Breaking: A Big Democratic Party Narrative
“...a dangerous and growing inequality and lack of upward mobility... has jeopardized middle-class America’s basic bargain ― that if you work hard, you have a chance to get ahead. I believe this is the defining challenge of our time: making sure our economy works for every working American. It’s why I ran for President. It was at the center of last year’s campaign. It drives everything I do in this office." — President Barack Obama, 2013
"for 40 years, the American middle class has been disappearing. Millions of people are working longer hours for lower wages despite a huge increase in technology and productivity. And what we have seen during that period is... massive wealth and income inequality..." — Bernie Sanders, 2015
"The point is to stem runaway income inequality, where wealth begins to automatically compound at obscene rates for the extremely rich w/o lifting a finger - often at the cost of low wages. This is a huge driving factor in income & wealth inequality & few want to talk about it." — Alexandria Ocasio-Cortez, 2019
"Income inequality" was a term we started to hear quite a bit during Barack Obama's re-election campaign back in 2012. It was framed by the president as worsening problem; a crisis in fact — this notion that rich people were becoming unacceptably wealthier than the middle class, and thus should pay more taxes to somehow balance out the playing field.
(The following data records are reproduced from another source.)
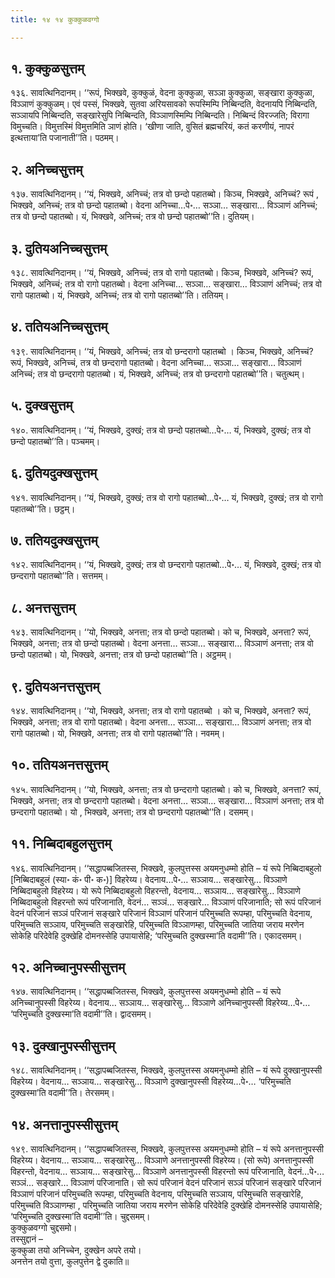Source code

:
 ```yaml
---
title: १४ १४ कुक्कुळवग्गो

---
```



## १. कुक्कुळसुत्तम्

१३६. सावत्थिनिदानम्। ‘‘रूपं, भिक्खवे, कुक्कुळं, वेदना कुक्कुळा, सञ्ञा कुक्कुळा, सङ्खारा कुक्कुळा, विञ्ञाणं कुक्कुळम्। एवं पस्सं, भिक्खवे, सुतवा अरियसावको रूपस्मिम्पि निब्बिन्दति, वेदनायपि निब्बिन्दति, सञ्ञायपि निब्बिन्दति, सङ्खारेसुपि निब्बिन्दति, विञ्ञाणस्मिम्पि निब्बिन्दति। निब्बिन्दं विरज्जति; विरागा विमुच्चति। विमुत्तस्मिं विमुत्तमिति ञाणं होति। ‘खीणा जाति, वुसितं ब्रह्मचरियं, कतं करणीयं, नापरं इत्थत्ताया’ति पजानाती’’ति। पठमम्।  


## २. अनिच्चसुत्तम्

१३७. सावत्थिनिदानम्। ‘‘यं, भिक्खवे, अनिच्चं; तत्र वो छन्दो पहातब्बो। किञ्च, भिक्खवे, अनिच्चं? रूपं , भिक्खवे, अनिच्चं; तत्र वो छन्दो पहातब्बो। वेदना अनिच्चा…पे॰… सञ्ञा… सङ्खारा… विञ्ञाणं अनिच्चं; तत्र वो छन्दो पहातब्बो। यं, भिक्खवे, अनिच्चं; तत्र वो छन्दो पहातब्बो’’ति। दुतियम्।  


## ३. दुतियअनिच्चसुत्तम्

१३८. सावत्थिनिदानम्। ‘‘यं, भिक्खवे, अनिच्चं; तत्र वो रागो पहातब्बो। किञ्च, भिक्खवे, अनिच्चं? रूपं, भिक्खवे, अनिच्चं; तत्र वो रागो पहातब्बो। वेदना अनिच्चा… सञ्ञा… सङ्खारा… विञ्ञाणं अनिच्चं; तत्र वो रागो पहातब्बो। यं, भिक्खवे, अनिच्चं; तत्र वो रागो पहातब्बो’’ति। ततियम्।  


## ४. ततियअनिच्चसुत्तम्

१३९. सावत्थिनिदानम्। ‘‘यं, भिक्खवे, अनिच्चं; तत्र वो छन्दरागो पहातब्बो । किञ्च, भिक्खवे, अनिच्चं? रूपं, भिक्खवे, अनिच्चं, तत्र वो छन्दरागो पहातब्बो। वेदना अनिच्चा… सञ्ञा… सङ्खारा… विञ्ञाणं अनिच्चं; तत्र वो छन्दरागो पहातब्बो। यं, भिक्खवे, अनिच्चं; तत्र वो छन्दरागो पहातब्बो’’ति। चतुत्थम्।  


## ५. दुक्खसुत्तम्

१४०. सावत्थिनिदानम्। ‘‘यं, भिक्खवे, दुक्खं; तत्र वो छन्दो पहातब्बो…पे॰… यं, भिक्खवे, दुक्खं; तत्र वो छन्दो पहातब्बो’’ति। पञ्चमम्।  


## ६. दुतियदुक्खसुत्तम्

१४१. सावत्थिनिदानम्। ‘‘यं, भिक्खवे, दुक्खं; तत्र वो रागो पहातब्बो…पे॰… यं, भिक्खवे, दुक्खं; तत्र वो रागो पहातब्बो’’ति। छट्ठम्।  


## ७. ततियदुक्खसुत्तम्

१४२. सावत्थिनिदानम्। ‘‘यं, भिक्खवे, दुक्खं; तत्र वो छन्दरागो पहातब्बो…पे॰… यं, भिक्खवे, दुक्खं; तत्र वो छन्दरागो पहातब्बो’’ति। सत्तमम्।  


## ८. अनत्तसुत्तम्

१४३. सावत्थिनिदानम्। ‘‘यो, भिक्खवे, अनत्ता; तत्र वो छन्दो पहातब्बो। को च, भिक्खवे, अनत्ता? रूपं, भिक्खवे, अनत्ता; तत्र वो छन्दो पहातब्बो। वेदना अनत्ता… सञ्ञा… सङ्खारा… विञ्ञाणं अनत्ता; तत्र वो छन्दो पहातब्बो। यो, भिक्खवे, अनत्ता; तत्र वो छन्दो पहातब्बो’’ति। अट्ठमम्।  


## ९. दुतियअनत्तसुत्तम्

१४४. सावत्थिनिदानम्। ‘‘यो, भिक्खवे, अनत्ता; तत्र वो रागो पहातब्बो । को च, भिक्खवे, अनत्ता? रूपं, भिक्खवे, अनत्ता; तत्र वो रागो पहातब्बो। वेदना अनत्ता… सञ्ञा… सङ्खारा… विञ्ञाणं अनत्ता; तत्र वो रागो पहातब्बो। यो, भिक्खवे, अनत्ता; तत्र वो रागो पहातब्बो’’ति। नवमम्।  


## १०. ततियअनत्तसुत्तम्

१४५. सावत्थिनिदानम्। ‘‘यो, भिक्खवे, अनत्ता; तत्र वो छन्दरागो पहातब्बो। को च, भिक्खवे, अनत्ता? रूपं, भिक्खवे, अनत्ता; तत्र वो छन्दरागो पहातब्बो। वेदना अनत्ता… सञ्ञा… सङ्खारा… विञ्ञाणं अनत्ता; तत्र वो छन्दरागो पहातब्बो। यो , भिक्खवे, अनत्ता; तत्र वो छन्दरागो पहातब्बो’’ति। दसमम्।  


## ११. निब्बिदाबहुलसुत्तम्

१४६. सावत्थिनिदानम्। ‘‘सद्धापब्बजितस्स, भिक्खवे, कुलपुत्तस्स अयमनुधम्मो होति – यं रूपे निब्बिदाबहुलो [निब्बिदाबहुलं (स्या॰ कं॰ पी॰ क॰)] विहरेय्य। वेदनाय…पे॰… सञ्ञाय… सङ्खारेसु… विञ्ञाणे निब्बिदाबहुलो विहरेय्य। यो रूपे निब्बिदाबहुलो विहरन्तो, वेदनाय… सञ्ञाय… सङ्खारेसु… विञ्ञाणे निब्बिदाबहुलो विहरन्तो रूपं परिजानाति, वेदनं… सञ्ञं… सङ्खारे… विञ्ञाणं परिजानाति; सो रूपं परिजानं वेदनं परिजानं सञ्ञं परिजानं सङ्खारे परिजानं विञ्ञाणं परिजानं परिमुच्चति रूपम्हा, परिमुच्चति वेदनाय, परिमुच्चति सञ्ञाय, परिमुच्चति सङ्खारेहि, परिमुच्चति विञ्ञाणम्हा, परिमुच्चति जातिया जराय मरणेन सोकेहि परिदेवेहि दुक्खेहि दोमनस्सेहि उपायासेहि; ‘परिमुच्चति दुक्खस्मा’ति वदामी’’ति। एकादसमम्।  


## १२. अनिच्चानुपस्सीसुत्तम्

१४७. सावत्थिनिदानम्। ‘‘सद्धापब्बजितस्स, भिक्खवे, कुलपुत्तस्स अयमनुधम्मो होति – यं रूपे अनिच्चानुपस्सी विहरेय्य। वेदनाय… सञ्ञाय… सङ्खारेसु… विञ्ञाणे अनिच्चानुपस्सी विहरेय्य…पे॰… ‘परिमुच्चति दुक्खस्मा’ति वदामी’’ति। द्वादसमम्।  


## १३. दुक्खानुपस्सीसुत्तम्

१४८. सावत्थिनिदानम्। ‘‘सद्धापब्बजितस्स, भिक्खवे, कुलपुत्तस्स अयमनुधम्मो होति – यं रूपे दुक्खानुपस्सी विहरेय्य। वेदनाय… सञ्ञाय… सङ्खारेसु… विञ्ञाणे दुक्खानुपस्सी विहरेय्य…पे॰… ‘परिमुच्चति दुक्खस्मा’ति वदामी’’ति। तेरसमम्।  


## १४. अनत्तानुपस्सीसुत्तम्

१४९. सावत्थिनिदानम्। ‘‘सद्धापब्बजितस्स, भिक्खवे, कुलपुत्तस्स अयमनुधम्मो होति – यं रूपे अनत्तानुपस्सी विहरेय्य। वेदनाय… सञ्ञाय… सङ्खारेसु… विञ्ञाणे अनत्तानुपस्सी विहरेय्य। (सो रूपे) अनत्तानुपस्सी विहरन्तो, वेदनाय… सञ्ञाय… सङ्खारेसु… विञ्ञाणे अनत्तानुपस्सी विहरन्तो रूपं परिजानाति, वेदनं…पे॰… सञ्ञं… सङ्खारे… विञ्ञाणं परिजानाति। सो रूपं परिजानं वेदनं परिजानं सञ्ञं परिजानं सङ्खारे परिजानं विञ्ञाणं परिजानं परिमुच्चति रूपम्हा, परिमुच्चति वेदनाय, परिमुच्चति सञ्ञाय, परिमुच्चति सङ्खारेहि, परिमुच्चति विञ्ञाणम्हा , परिमुच्चति जातिया जराय मरणेन सोकेहि परिदेवेहि दुक्खेहि दोमनस्सेहि उपायासेहि; ‘परिमुच्चति दुक्खस्मा’ति वदामी’’ति। चुद्दसमम्।  
कुक्कुळवग्गो चुद्दसमो।  
तस्सुद्दानं –  
कुक्कुळा तयो अनिच्चेन, दुक्खेन अपरे तयो।  
अनत्तेन तयो वुत्ता, कुलपुत्तेन द्वे दुकाति॥  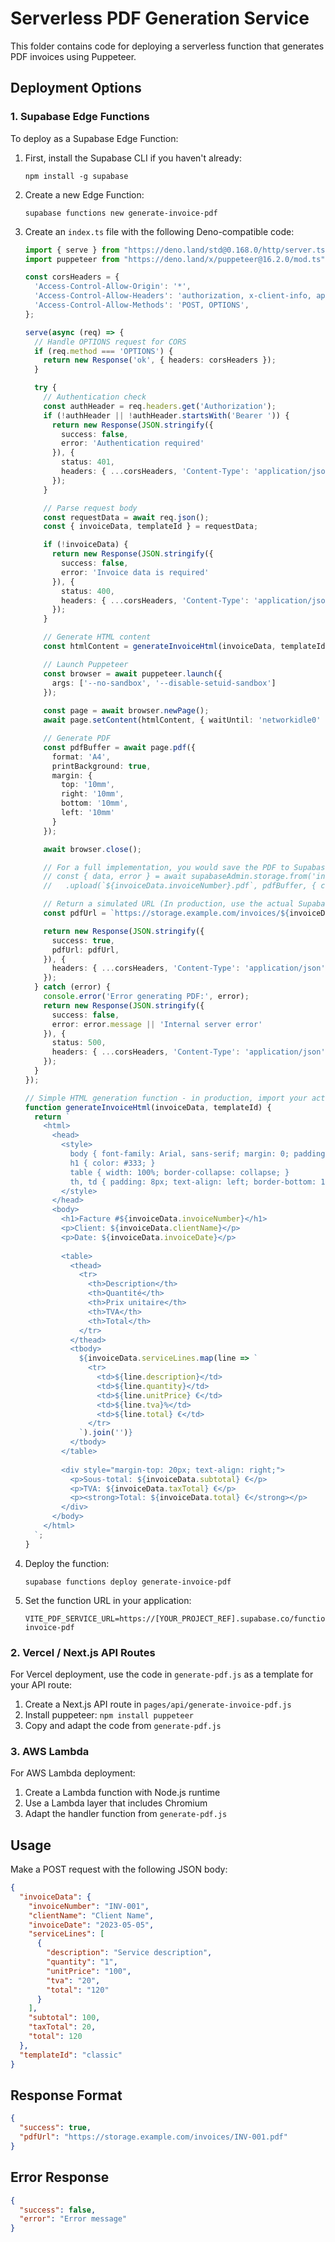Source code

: 
# Serverless PDF Generation Service

This folder contains code for deploying a serverless function that generates PDF invoices using Puppeteer.

## Deployment Options

### 1. Supabase Edge Functions

To deploy as a Supabase Edge Function:

1. First, install the Supabase CLI if you haven't already:
   ```
   npm install -g supabase
   ```

2. Create a new Edge Function:
   ```
   supabase functions new generate-invoice-pdf
   ```

3. Create an `index.ts` file with the following Deno-compatible code:
   ```typescript
   import { serve } from "https://deno.land/std@0.168.0/http/server.ts";
   import puppeteer from "https://deno.land/x/puppeteer@16.2.0/mod.ts";

   const corsHeaders = {
     'Access-Control-Allow-Origin': '*',
     'Access-Control-Allow-Headers': 'authorization, x-client-info, apikey, content-type',
     'Access-Control-Allow-Methods': 'POST, OPTIONS',
   };

   serve(async (req) => {
     // Handle OPTIONS request for CORS
     if (req.method === 'OPTIONS') {
       return new Response('ok', { headers: corsHeaders });
     }

     try {
       // Authentication check
       const authHeader = req.headers.get('Authorization');
       if (!authHeader || !authHeader.startsWith('Bearer ')) {
         return new Response(JSON.stringify({
           success: false,
           error: 'Authentication required'
         }), {
           status: 401,
           headers: { ...corsHeaders, 'Content-Type': 'application/json' }
         });
       }

       // Parse request body
       const requestData = await req.json();
       const { invoiceData, templateId } = requestData;

       if (!invoiceData) {
         return new Response(JSON.stringify({
           success: false,
           error: 'Invoice data is required'
         }), {
           status: 400,
           headers: { ...corsHeaders, 'Content-Type': 'application/json' }
         });
       }

       // Generate HTML content
       const htmlContent = generateInvoiceHtml(invoiceData, templateId);

       // Launch Puppeteer
       const browser = await puppeteer.launch({
         args: ['--no-sandbox', '--disable-setuid-sandbox']
       });
       
       const page = await browser.newPage();
       await page.setContent(htmlContent, { waitUntil: 'networkidle0' });

       // Generate PDF
       const pdfBuffer = await page.pdf({
         format: 'A4',
         printBackground: true,
         margin: {
           top: '10mm',
           right: '10mm',
           bottom: '10mm',
           left: '10mm'
         }
       });

       await browser.close();

       // For a full implementation, you would save the PDF to Supabase Storage here
       // const { data, error } = await supabaseAdmin.storage.from('invoices')
       //   .upload(`${invoiceData.invoiceNumber}.pdf`, pdfBuffer, { contentType: 'application/pdf' });

       // Return a simulated URL (In production, use the actual Supabase Storage URL)
       const pdfUrl = `https://storage.example.com/invoices/${invoiceData.invoiceNumber}.pdf`;

       return new Response(JSON.stringify({
         success: true,
         pdfUrl: pdfUrl,
       }), {
         headers: { ...corsHeaders, 'Content-Type': 'application/json' }
       });
     } catch (error) {
       console.error('Error generating PDF:', error);
       return new Response(JSON.stringify({
         success: false,
         error: error.message || 'Internal server error'
       }), {
         status: 500,
         headers: { ...corsHeaders, 'Content-Type': 'application/json' }
       });
     }
   });

   // Simple HTML generation function - in production, import your actual HTML generator
   function generateInvoiceHtml(invoiceData, templateId) {
     return `
       <html>
         <head>
           <style>
             body { font-family: Arial, sans-serif; margin: 0; padding: 20px; }
             h1 { color: #333; }
             table { width: 100%; border-collapse: collapse; }
             th, td { padding: 8px; text-align: left; border-bottom: 1px solid #ddd; }
           </style>
         </head>
         <body>
           <h1>Facture #${invoiceData.invoiceNumber}</h1>
           <p>Client: ${invoiceData.clientName}</p>
           <p>Date: ${invoiceData.invoiceDate}</p>
           
           <table>
             <thead>
               <tr>
                 <th>Description</th>
                 <th>Quantité</th>
                 <th>Prix unitaire</th>
                 <th>TVA</th>
                 <th>Total</th>
               </tr>
             </thead>
             <tbody>
               ${invoiceData.serviceLines.map(line => `
                 <tr>
                   <td>${line.description}</td>
                   <td>${line.quantity}</td>
                   <td>${line.unitPrice} €</td>
                   <td>${line.tva}%</td>
                   <td>${line.total} €</td>
                 </tr>
               `).join('')}
             </tbody>
           </table>
           
           <div style="margin-top: 20px; text-align: right;">
             <p>Sous-total: ${invoiceData.subtotal} €</p>
             <p>TVA: ${invoiceData.taxTotal} €</p>
             <p><strong>Total: ${invoiceData.total} €</strong></p>
           </div>
         </body>
       </html>
     `;
   }
   ```

4. Deploy the function:
   ```
   supabase functions deploy generate-invoice-pdf
   ```

5. Set the function URL in your application:
   ```
   VITE_PDF_SERVICE_URL=https://[YOUR_PROJECT_REF].supabase.co/functions/v1/generate-invoice-pdf
   ```

### 2. Vercel / Next.js API Routes

For Vercel deployment, use the code in `generate-pdf.js` as a template for your API route:

1. Create a Next.js API route in `pages/api/generate-invoice-pdf.js`
2. Install puppeteer: `npm install puppeteer`
3. Copy and adapt the code from `generate-pdf.js`

### 3. AWS Lambda

For AWS Lambda deployment:

1. Create a Lambda function with Node.js runtime
2. Use a Lambda layer that includes Chromium
3. Adapt the handler function from `generate-pdf.js`

## Usage

Make a POST request with the following JSON body:

```json
{
  "invoiceData": {
    "invoiceNumber": "INV-001",
    "clientName": "Client Name",
    "invoiceDate": "2023-05-05",
    "serviceLines": [
      {
        "description": "Service description",
        "quantity": "1",
        "unitPrice": "100",
        "tva": "20",
        "total": "120"
      }
    ],
    "subtotal": 100,
    "taxTotal": 20,
    "total": 120
  },
  "templateId": "classic"
}
```

## Response Format

```json
{
  "success": true,
  "pdfUrl": "https://storage.example.com/invoices/INV-001.pdf"
}
```

## Error Response

```json
{
  "success": false,
  "error": "Error message"
}
```
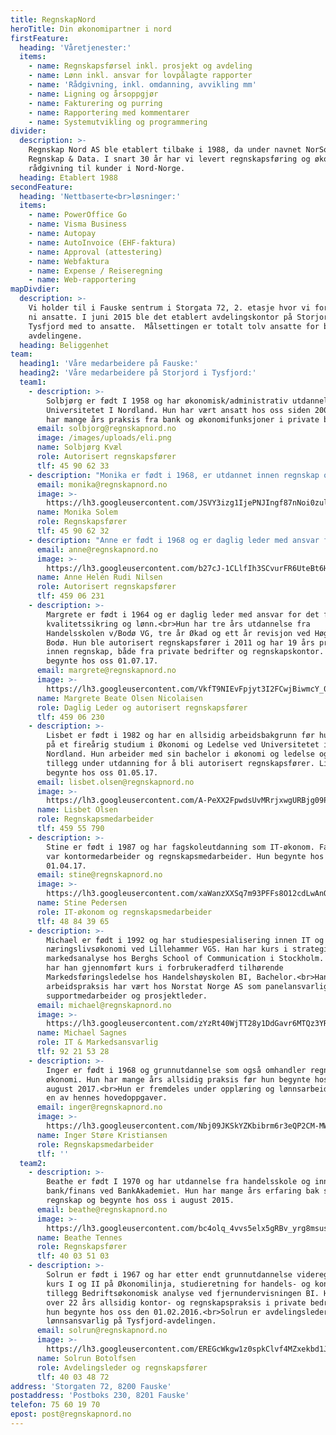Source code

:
```yaml
---
title: RegnskapNord
heroTitle: Din økonomipartner i nord
firstFeature:
  heading: 'Våretjenester:'
  items:
    - name: Regnskapsførsel inkl. prosjekt og avdeling
    - name: Lønn inkl. ansvar for lovpålagte rapporter
    - name: 'Rådgivning, inkl. omdanning, avvikling mm'
    - name: Ligning og årsoppgjør
    - name: Fakturering og purring
    - name: Rapportering med kommentarer
    - name: Systemutvikling og programmering
divider:
  description: >-
    Regnskap Nord AS ble etablert tilbake i 1988, da under navnet NorSoft
    Regnskap & Data. I snart 30 år har vi levert regnskapsføring og økonomisk
    rådgivning til kunder i Nord-Norge.
  heading: Etablert 1988
secondFeature:
  heading: 'Nettbaserte<br>løsninger:'
  items:
    - name: PowerOffice Go
    - name: Visma Business
    - name: Autopay
    - name: AutoInvoice (EHF-faktura)
    - name: Approval (attestering)
    - name: Webfaktura
    - name: Expense / Reiseregning
    - name: Web-rapportering
mapDivdier:
  description: >-
    Vi holder til i Fauske sentrum i Storgata 72, 2. etasje hvor vi for tiden er
    ni ansatte. I juni 2015 ble det etablert avdelingskontor på Storjord i
    Tysfjord med to ansatte.  Målsettingen er totalt tolv ansatte for begge
    avdelingene.
  heading: Beliggenhet
team:
  heading1: 'Våre medarbeidere på Fauske:'
  heading2: 'Våre medarbeidere på Storjord i Tysfjord:'
  team1:
    - description: >-
        Solbjørg er født I 1958 og har økonomisk/administrativ utdannelse ved
        Universitetet I Nordland. Hun har vært ansatt hos oss siden 2002. Hun
        har mange års praksis fra bank og økonomifunksjoner i private bedrifter.
      email: solbjorg@regnskapnord.no
      image: /images/uploads/eli.png
      name: Solbjørg Kvæl
      role: Autorisert regnskapsfører
      tlf: 45 90 62 33
    - description: "Monika er født i 1968, er utdannet innen regnskap og har mange års praksis innen regnskap, \tordre og salg. Hun har vært ansatt hos oss siden 2009."
      email: monika@regnskapnord.no
      image: >-
        https://lh3.googleusercontent.com/JSVY3izg1IjePNJIngf87nNoi0zulwwIp9EWtYXHi4FgKS6va9zNNg7IP9oevB3Kv3-0OvDzvZoB66OH77_kVBR3ZHdV=w300-h200
      name: Monika Solem
      role: Regnskapsfører
      tlf: 45 90 62 32
    - description: "Anne er født i 1968 og er daglig leder med ansvar for det faglige i tillegg til personalansvar og kundeansvar.\t<br> Hun har 3-årig regnskapsutdannelse fra regnskapslinjen ved Handelsskolen. I tillegg har hun en treårig utdannelse som fiskeriøkonom ved Høgskolen i Bodø. Hun har 12 års praksis fra Regnskap Nord og ble i 2001 autorisert. Etter det har hun seks års praksis fra to andre regnskapskontor. Hun begynte hos oss 01.07.17."
      email: anne@regnskapnord.no
      image: >-
        https://lh3.googleusercontent.com/b27cJ-1CLlfIh3SCvurFR6UteBt6HVgRLBtNbhhlfcsOufPId5Szcfyn--ljN3uz9TB4_lHM-JD4p86uEhOT1aGAEqHJ=w300-h200
      name: Anne Helén Rudi Nilsen
      role: Autorisert regnskapsfører
      tlf: 459 06 231
    - description: >-
        Margrete er født i 1964 og er daglig leder med ansvar for det faglige,
        kvalitetssikring og lønn.<br>Hun har tre års utdannelse fra
        Handelsskolen v/Bodø VG, tre år Økad og ett år revisjon ved Høgskolen i
        Bodø. Hun ble autorisert regnskapsfører i 2011 og har 19 års praksis
        innen regnskap, både fra private bedrifter og regnskapskontor. Hun
        begynte hos oss 01.07.17.
      email: margrete@regnskapnord.no
      image: >-
        https://lh3.googleusercontent.com/VkfT9NIEvFpjyt3I2FCwjBiwmcY_0M-YRa8rLyQoLr8jvaRZSofJMPQgQGMM1jS9QlQR-2n3ZzXMW_QBepZimal7pQra=w300-h200
      name: Margrete Beate Olsen Nicolaisen
      role: Daglig Leder og autorisert regnskapsfører
      tlf: 459 06 230
    - description: >-
        Lisbet er født i 1982 og har en allsidig arbeidsbakgrunn før hun begynte
        på et fireårig studium i Økonomi og Ledelse ved Universitetet i
        Nordland. Hun arbeider med sin bachelor i økonomi og ledelse og er i
        tillegg under utdanning for å bli autorisert regnskapsfører. Lisbet
        begynte hos oss 01.05.17.
      email: lisbet.olsen@regnskapnord.no
      image: >-
        https://lh3.googleusercontent.com/A-PeXX2FpwdsUvMRrjxwgURBjg09PUam7lkjuMdSRpqjTWlwdD6CkGcsx6dQwohTS4KEjmAKYxhylrQwGB4botrA1-bB=w300-h200
      name: Lisbet Olsen
      role: Regnskapsmedarbeider
      tlf: 459 55 790
    - description: >-
        Stine er født i 1987 og har fagskoleutdanning som IT-økonom. Fagområdene
        var kontormedarbeider og regnskapsmedarbeider. Hun begynte hos oss den
        01.04.17.
      email: stine@regnskapnord.no
      image: >-
        https://lh3.googleusercontent.com/xaWanzXXSq7m93PFFs8O12cdLwAnQIFfX7sPQTY9IC2TgHbD29flQp5W-rYduB9o3J15qOPz3daBH5NdoRn94hUXoEYKGw=w300-h200
      name: Stine Pedersen
      role: IT-økonom og regnskapsmedarbeider
      tlf: 48 84 39 65
    - description: >-
        Michael er født i 1992 og har studiespesialisering innen IT og
        næringslivsøkonomi ved Lillehammer VGS. Han har kurs i strategisk
        markedsanalyse hos Berghs School of Communication i Stockholm. I tillegg
        har han gjennomført kurs i forbrukeradferd tilhørende
        Markedsføringsledelse hos Handelshøyskolen BI, Bachelor.<br>Hans
        arbeidspraksis har vært hos Norstat Norge AS som panelansvarlig,
        supportmedarbeider og prosjektleder.
      email: michael@regnskapnord.no
      image: >-
        https://lh3.googleusercontent.com/zYzRt40WjTT28y1DdGavr6MTQz3YRuTrpaDsRUqB7yKrpL0hCk9UNcoTXiNf6nIPXXXCWgyk5VkaIgR-wLlDqqwOlFO52w=w300-h200
      name: Michael Sagnes
      role: IT & Markedsansvarlig
      tlf: 92 21 53 28
    - description: >-
        Inger er født i 1968 og grunnutdannelse som også omhandler regnskap og
        økonomi. Hun har mange års allsidig praksis før hun begynte hos oss i
        august 2017.<br>Hun er fremdeles under opplæring og lønnsarbeid vil bli
        en av hennes hovedoppgaver.
      email: inger@regnskapnord.no
      image: >-
        https://lh3.googleusercontent.com/Nbj09JKSkYZKbibrm6r3eQP2CM-MWaz438feT6mZh_DaZi96rkQRTM4buIBbxthGMtaGfvGkQR1KLBv8XdylXB60GwkS=w300-h200
      name: Inger Støre Kristiansen
      role: Regnskapsmedarbeider
      tlf: ''
  team2:
    - description: >-
        Beathe er født I 1970 og har utdannelse fra handelsskole og innen
        bank/finans ved BankAkademiet. Hun har mange års erfaring bak seg innen
        regnskap og begynte hos oss i august 2015.
      email: beathe@regnskapnord.no
      image: >-
        https://lh3.googleusercontent.com/bc4olq_4vvs5elx5gRBv_yrg8msus7DKbWXeIvcTqjGfIvlZjoL9RXfQA3ef-7Fh9wVRJ12VelZTAeOFNelUIQuIFVoi=w300-h200
      name: Beathe Tennes
      role: Regnskapsfører
      tlf: 40 03 51 03
    - description: >-
        Solrun er født i 1967 og har etter endt grunnutdannelse videregående
        kurs I og II på Økonomilinja, studieretning for handels- og kontorfag. I
        tillegg Bedriftsøkonomisk analyse ved fjernundervisningen BI. Hun har
        over 22 års allsidig kontor- og regnskapspraksis i private bedrifter før
        hun begynte hos oss den 01.02.2016.<br>Solrun er avdelingsleder og
        lønnsansvarlig på Tysfjord-avdelingen.
      email: solrun@regnskapnord.no
      image: >-
        https://lh3.googleusercontent.com/EREGcWkgw1z0spkClvf4MZxekbd1J-E8-IBwz_yL8--DeBBqUFSYdvxa0i3T6jvOh8ytB-CUZnALnj2NC06eQvImZsw=w300-h200
      name: Solrun Botolfsen
      role: Avdelingsleder og regnskapsfører
      tlf: 40 03 48 72
address: 'Storgaten 72, 8200 Fauske'
postaddress: 'Postboks 230, 8201 Fauske'
telefon: 75 60 19 70
epost: post@regnskapnord.no
---
```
At the time, Obama's political future was very much in question. Americans were still struggling with the nation's slowest economic recovery since the Great Depression, and the polls going into 2012 showed that voters had just about lost patience with the president. Understanding that the economy likely wasn't going to show any rapid improvement before election day, the Obama camp decided that a class warfare campaign was their best hope of sticking around for another four years.
Thus, with the help of many in the mainstream media, wealthy people were turned into the cause of the anemic recovery, and forcing them to pay their “fair share” was the proposed solution. It didn’t make a lick of economic sense, but the stoking of economic resentment indeed resonated with much of the electorate.
After all, it’s not exactly a tough sell to convince people of the conventional wisdom that “the rich get richer and the poor get poorer.” It’s even easier when a lot of people are struggling to stay afloat in a terrible economy. And in the end, it was enough to give Obama the win over a highly successful businessman whose personal wealth was front and center.
Since then, “income inequality” has become a mainstream political term, with top leaders within the Democratic Party insisting that its rise, and the “disappearance of the middle class,” are among the greatest threats our nation faces. In fact, just about every 2020 Democratic presidential candidate has been running, in part, on how to address the issue, with new terms like "economic justice" entering the fray.
Senator Elizabeth Warren has even put forth, in the name of income inequality, a radical “wealth tax” proposal that could cost the nation’s richest employers hundreds of billions of dollars.
But a report today from the U.S. Census Bureau may have just thrown a big, cold bucket of water on the entire premise of growing income inequality.
As illustrated in a helpful graph from the American Enterprise Institute, a statistical measure of income inequality known as the Gini Coefficient has remained virtually flat for — wait for it — the last 25 years:
This is what Obama referred to as “the defining challenge of our time”?
Do you know what else has remained virtually flat over the last 25 years? The income shares of the top 5 and 20 percent of U.S. households:
So... Where's the growing inequality?
But wait. Is Bernie Sanders at least right when he says the middle class is disappearing?
Yes, he actually is. However, it’s not because these people are falling further behind the rich. It’s because they’ve been moving into higher income brackets:
As Mark Perry of the AEI points, out, "The share of US households making $100K (2018 $$) has more than tripled since 1967, from 9% to 30.4%."
Keep in mind that these aren’t the findings of some partisan group. We’re talking about data directly from the U.S. Census Bureau.
One would think that this information would devastate the campaign platforms of some of the top Democratic presidential candidates, but something tells me that neither they, nor much of the media, will put much stock in, or at least give much time to, these particular findings in U.S. Census report.
After all, who needs facts when the narrative is what’s important.